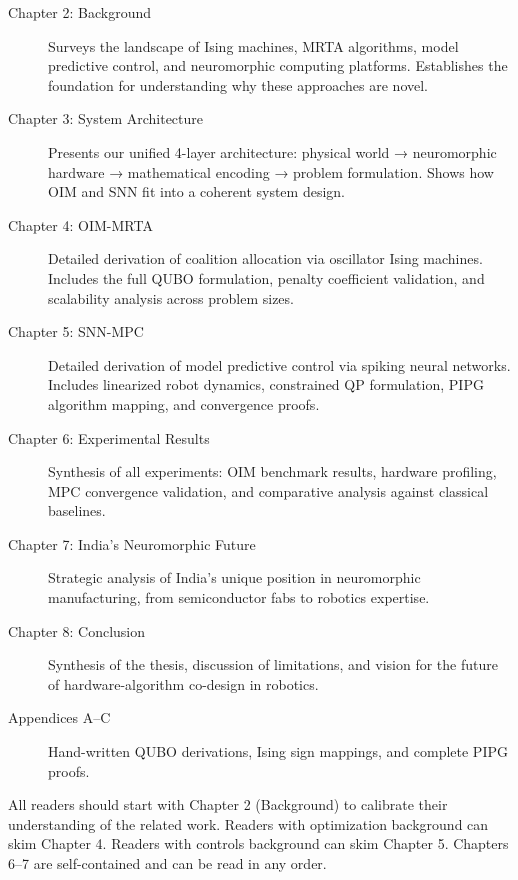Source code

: \begin{description}
\item[Chapter 2: Background] Surveys the landscape of Ising machines, MRTA algorithms, model predictive control, and neuromorphic computing platforms. Establishes the foundation for understanding why these approaches are novel.

\item[Chapter 3: System Architecture] Presents our unified 4-layer architecture: physical world → neuromorphic hardware → mathematical encoding → problem formulation. Shows how OIM and SNN fit into a coherent system design.

\item[Chapter 4: OIM-MRTA] Detailed derivation of coalition allocation via oscillator Ising machines. Includes the full QUBO formulation, penalty coefficient validation, and scalability analysis across problem sizes.

\item[Chapter 5: SNN-MPC] Detailed derivation of model predictive control via spiking neural networks. Includes linearized robot dynamics, constrained QP formulation, PIPG algorithm mapping, and convergence proofs.

\item[Chapter 6: Experimental Results] Synthesis of all experiments: OIM benchmark results, hardware profiling, MPC convergence validation, and comparative analysis against classical baselines.

\item[Chapter 7: India's Neuromorphic Future] Strategic analysis of India's unique position in neuromorphic manufacturing, from semiconductor fabs to robotics expertise.

\item[Chapter 8: Conclusion] Synthesis of the thesis, discussion of limitations, and vision for the future of hardware-algorithm co-design in robotics.

\item[Appendices A--C] Hand-written QUBO derivations, Ising sign mappings, and complete PIPG proofs.
\end{description}

All readers should start with Chapter 2 (Background) to calibrate their understanding of the related work. Readers with optimization background can skim Chapter 4. Readers with controls background can skim Chapter 5. Chapters 6--7 are self-contained and can be read in any order.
────────
Across the lines of the material above, tally those holding the word "neuromorphic" and state the number by itself.

3